→ **Work instruction**
Write out the data exactly, every line included.

→ **Entries shown**
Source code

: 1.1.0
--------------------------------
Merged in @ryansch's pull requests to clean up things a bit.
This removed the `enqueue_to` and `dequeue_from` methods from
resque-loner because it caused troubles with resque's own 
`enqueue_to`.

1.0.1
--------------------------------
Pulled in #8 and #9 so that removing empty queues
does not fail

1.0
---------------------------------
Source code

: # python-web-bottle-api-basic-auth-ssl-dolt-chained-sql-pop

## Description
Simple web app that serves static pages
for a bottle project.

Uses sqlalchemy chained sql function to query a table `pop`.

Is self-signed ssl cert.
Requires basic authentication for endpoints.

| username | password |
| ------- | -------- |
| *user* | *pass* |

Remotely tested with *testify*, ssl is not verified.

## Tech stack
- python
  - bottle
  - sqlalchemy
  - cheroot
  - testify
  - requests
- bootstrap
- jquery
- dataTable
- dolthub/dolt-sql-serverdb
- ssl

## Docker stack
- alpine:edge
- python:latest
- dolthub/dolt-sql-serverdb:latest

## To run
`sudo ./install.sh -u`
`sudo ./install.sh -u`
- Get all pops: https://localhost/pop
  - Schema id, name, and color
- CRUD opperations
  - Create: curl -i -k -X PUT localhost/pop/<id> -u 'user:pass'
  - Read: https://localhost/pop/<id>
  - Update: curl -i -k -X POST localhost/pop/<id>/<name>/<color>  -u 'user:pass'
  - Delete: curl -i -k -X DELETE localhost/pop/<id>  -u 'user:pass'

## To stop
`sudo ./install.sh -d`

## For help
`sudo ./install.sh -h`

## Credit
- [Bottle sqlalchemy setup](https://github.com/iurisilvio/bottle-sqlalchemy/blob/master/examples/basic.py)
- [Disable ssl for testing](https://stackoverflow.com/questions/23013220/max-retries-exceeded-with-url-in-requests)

→ **Your solution**
Source code

: 1.1.0
--------------------------------
Merged in @ryansch's pull requests to clean up things a bit.
This removed the `enqueue_to` and `dequeue_from` methods from
resque-loner because it caused troubles with resque's own 
`enqueue_to`.

1.0.1
--------------------------------
Pulled in #8 and #9 so that removing empty queues
does not fail

1.0
---------------------------------
Source code

: # python-web-bottle-api-basic-auth-ssl-dolt-chained-sql-pop

## Description
Simple web app that serves static pages
for a bottle project.

Uses sqlalchemy chained sql function to query a table `pop`.

Is self-signed ssl cert.
Requires basic authentication for endpoints.

| username | password |
| ------- | -------- |
| *user* | *pass* |

Remotely tested with *testify*, ssl is not verified.

## Tech stack
- python
  - bottle
  - sqlalchemy
  - cheroot
  - testify
  - requests
- bootstrap
- jquery
- dataTable
- dolthub/dolt-sql-serverdb
- ssl

## Docker stack
- alpine:edge
- python:latest
- dolthub/dolt-sql-serverdb:latest

## To run
`sudo ./install.sh -u`
`sudo ./install.sh -u`
- Get all pops: https://localhost/pop
  - Schema id, name, and color
- CRUD opperations
  - Create: curl -i -k -X PUT localhost/pop/<id> -u 'user:pass'
  - Read: https://localhost/pop/<id>
  - Update: curl -i -k -X POST localhost/pop/<id>/<name>/<color>  -u 'user:pass'
  - Delete: curl -i -k -X DELETE localhost/pop/<id>  -u 'user:pass'

## To stop
`sudo ./install.sh -d`

## For help
`sudo ./install.sh -h`

## Credit
- [Bottle sqlalchemy setup](https://github.com/iurisilvio/bottle-sqlalchemy/blob/master/examples/basic.py)
- [Disable ssl for testing](https://stackoverflow.com/questions/23013220/max-retries-exceeded-with-url-in-requests)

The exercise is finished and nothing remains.